Engineers at NASA are continuing work on the CAPSTONE satellite, currently traveling on its way to an experimental orbit around the moon, which went into safe mode earlier this month following a trajectory correction maneuver. Progress has been made in learning what the issue was, but the satellite is not yet back to fully operational.

The most pressing problem is related to the spacecraft’s temperature. The space environment is so cold, spacecraft typically need to be heated to keep their electronics working properly, as electronics components tend to fail at very low temperatures. NASA announced that CAPSTONE’s propulsion system fell below its operating temperature after the craft performed its maneuver.

The good news is that there seems to be enough power available for the propulsion system to maintain its temperature for now. “Over the past few days, CAPSTONE’s power – though limited by the orientation of the spacecraft in its spin relative to the sun – appears to be sufficient for heating of the propulsion system,” NASA writes. “Once the spacecraft propulsion system temperature has been at 41 degrees F (5° C) for at least 12 hours, the team will further evaluate the system for use in the recovery operation.”

A more extensive update from Advanced Space, the company which owns and operates CAPSTONE for NASA, gives more details. The company states that  communications with the satellite, which had also been interrupted following the issue, are now “dramatically improved.” It also said it had identified the initial cause of the issue, though it did not share details about what this was.

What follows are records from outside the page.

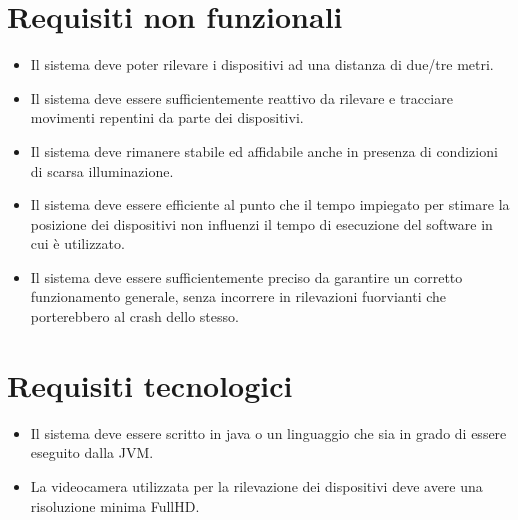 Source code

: \documentclass[12pt,a4paper,openright,twoside]{book}
\begin{document}
\section{Requisiti non funzionali} \label{sec:requisiti_non_funzionali}
\begin{itemize}
	\item Il sistema deve poter rilevare i dispositivi ad una distanza di due/tre metri.
	\item Il sistema deve essere sufficientemente reattivo da rilevare e tracciare movimenti repentini da parte dei dispositivi.
	\item Il sistema deve rimanere stabile ed affidabile anche in presenza di condizioni di scarsa illuminazione.
	\item Il sistema deve essere efficiente al punto che il tempo impiegato per stimare la posizione dei dispositivi non influenzi il tempo di esecuzione del software in cui è utilizzato.
	\item Il sistema deve essere sufficientemente preciso da garantire un corretto funzionamento generale, senza incorrere in rilevazioni fuorvianti che porterebbero al crash dello stesso.
\end{itemize}
\section{Requisiti tecnologici}
\begin{itemize}
	\item Il sistema deve essere scritto in java o un linguaggio che sia in grado di essere eseguito dalla JVM.
	\item La videocamera utilizzata per la rilevazione dei dispositivi deve avere una risoluzione minima \gls{FullHD}.
\end{itemize}
\end{document}
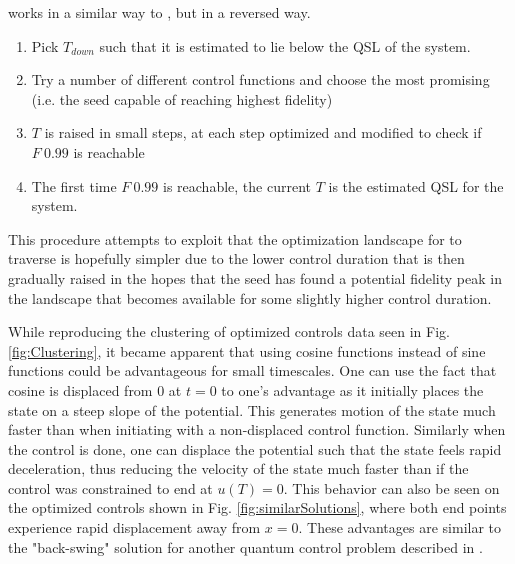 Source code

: \documentclass[a4paper, twocolumn]{revtex4-1}
\begin{document}
 works in a similar way to , but in a reversed way.
\begin{enumerate}
	\item Pick $T_{down}$ such that it is estimated to lie below the QSL of the system.
	\item Try a number of different control functions and choose the most promising (i.e. the seed capable of reaching highest fidelity)
	\item $T$ is raised in small steps, at each step optimized and modified to check if $F~0.99$ is reachable
	\item The first time $F~0.99$ is reachable, the current $T$ is the estimated QSL for the system.
\end{enumerate}
This procedure attempts to exploit that the optimization landscape for  to traverse is hopefully simpler due to the lower control duration that is then gradually raised in the hopes that the seed has found a potential fidelity peak in the landscape that becomes available for some slightly higher control duration.

While reproducing the clustering of optimized controls data seen in Fig. \ref{fig:Clustering}, it became apparent that using cosine functions instead of sine functions could be advantageous for small timescales. One can use the fact that cosine is displaced from 0 at $t=0$ to one's advantage as it initially places the state on a steep slope of the potential. This generates motion of the state much faster than when initiating with a non-displaced control function. Similarly when the control is done, one can displace the potential such that the state feels rapid deceleration, thus reducing the velocity of the state much faster than if the control was constrained to end at $u(T)=0$. This behavior can also be seen on the optimized controls shown in Fig. \ref{fig:similarSolutions}, where both end points experience rapid displacement away from $x=0$. These advantages are similar to the "back-swing" solution for another quantum control problem described in \cite{QM2Paper}.
\end{document}
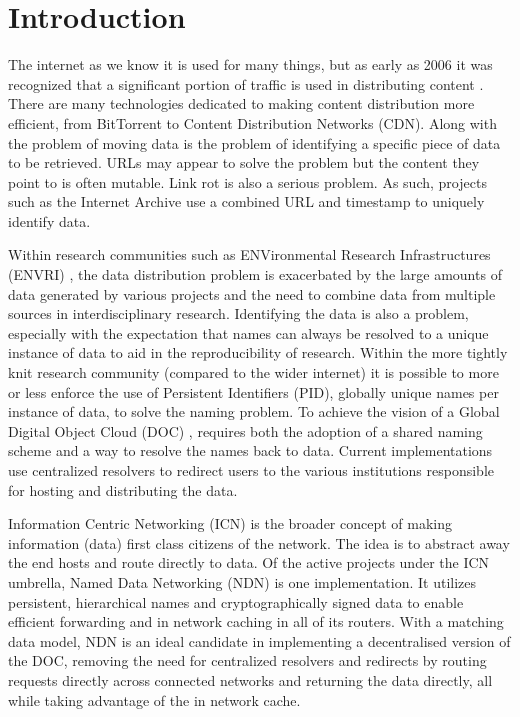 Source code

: \documentclass[letterpaper,12pt]{article}
\begin{document}
\section*{Introduction}



The internet as we know it is used for many things, but as early as 2006 it was recognized that a significant portion of traffic is used in distributing content \cite{contentpop}. There are many technologies dedicated to making content distribution more efficient, from BitTorrent to Content Distribution Networks (CDN). Along with the problem of moving data is the problem of identifying a specific piece of data to be retrieved. URLs may appear to solve the problem but the content they point to is often mutable. Link rot is also a serious problem. As such, projects such as the Internet Archive use a combined URL and timestamp to uniquely identify data.

Within research communities such as ENVironmental Research Infrastructures (ENVRI) \cite{envri}, the data distribution problem is exacerbated by the large amounts of data generated by various projects and the need to combine data from multiple sources in interdisciplinary research. Identifying the data is also a problem, especially with the expectation that names can always be resolved to a unique instance of data to aid in the reproducibility of research. Within the more tightly knit research community (compared to the wider internet) it is possible to more or less enforce the use of Persistent Identifiers (PID), globally unique names per instance of data, to solve the naming problem. To achieve the vision of a Global Digital Object Cloud (DOC) \cite{objcloud}, requires both the adoption of a shared naming scheme and a way to resolve the names back to data. Current implementations use centralized resolvers to redirect users to the various institutions responsible for hosting and distributing the data.

Information Centric Networking (ICN) \cite{icn} is the broader concept of making information (data) first class citizens of the network. The idea is to abstract away the end hosts and route directly to data. Of the active projects under the ICN umbrella, Named Data Networking (NDN) \cite{ndn} is one implementation. It utilizes persistent, hierarchical names and cryptographically signed data to enable efficient forwarding and in network caching in all of its routers. With a matching data model, NDN is an ideal candidate in implementing a decentralised version of the DOC, removing the need for centralized resolvers and redirects by routing requests directly across connected networks and returning the data directly, all while taking advantage of the in network cache.
\end{document}
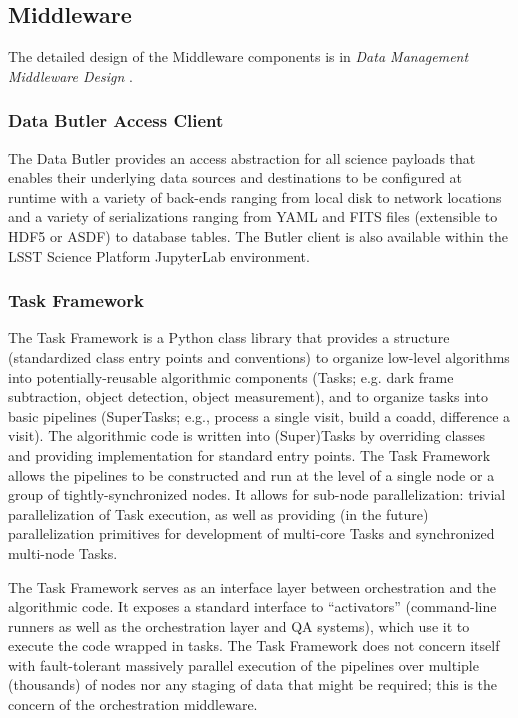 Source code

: \documentclass[DM,toc]{lsstdoc}
\begin{document}
\subsection{Middleware}\label{middleware}

The detailed design of the Middleware components is in \textit{Data Management Middleware Design} .

\subsubsection{Data Butler Access
Client}\label{data-butler-access-client}

The Data Butler provides an access abstraction for all science payloads
that enables their underlying data sources and destinations to be
configured at runtime with a variety of back-ends ranging from local
disk to network locations and a variety of serializations ranging from
YAML and FITS files (extensible to HDF5 or ASDF) to database tables. The
Butler client is also available within the LSST Science Platform
JupyterLab environment.

\subsubsection{Task Framework}\label{task-framework}

The Task Framework is a Python class library that provides a structure
(standardized class entry points and conventions) to organize low-level
algorithms into potentially-reusable algorithmic components (Tasks; e.g.
dark frame subtraction, object detection, object measurement), and to
organize tasks into basic pipelines (SuperTasks; e.g., process a single
visit, build a coadd, difference a visit). The algorithmic code is
written into (Super)Tasks by overriding classes and providing
implementation for standard entry points. The Task Framework allows the
pipelines to be constructed and run at the level of a single node or a
group of tightly-synchronized nodes. It allows for sub-node
parallelization: trivial parallelization of Task execution, as well as
providing (in the future) parallelization primitives for development of
multi-core Tasks and synchronized multi-node Tasks.

The Task Framework serves as an interface layer between orchestration
and the algorithmic code. It exposes a standard interface to
``activators'' (command-line runners as well as the orchestration layer
and QA systems), which use it to execute the code wrapped in tasks. The
Task Framework does not concern itself with fault-tolerant massively
parallel execution of the pipelines over multiple (thousands) of nodes
nor any staging of data that might be required; this is the concern of
the orchestration middleware.
\end{document}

The spacecraft is still on its planned trajectory, which is heading toward an orbit around the moon called a near rectilinear halo orbit. This orbit hasn’t been used before, but should theoretically require very little fuel to maintain. The plan is to use this orbit for the future Gateway space station to give logistical support for moon missions. So CAPSTONE aims to test out whether this orbit is safe and feasible in practice.

The spacecraft is scheduled to enter this orbit in November. NASA and Advanced Space say they are planning recovery options for the spacecraft and are aiming “to minimize further risk to the mission,” but they do not yet have a timeline for the recovery process.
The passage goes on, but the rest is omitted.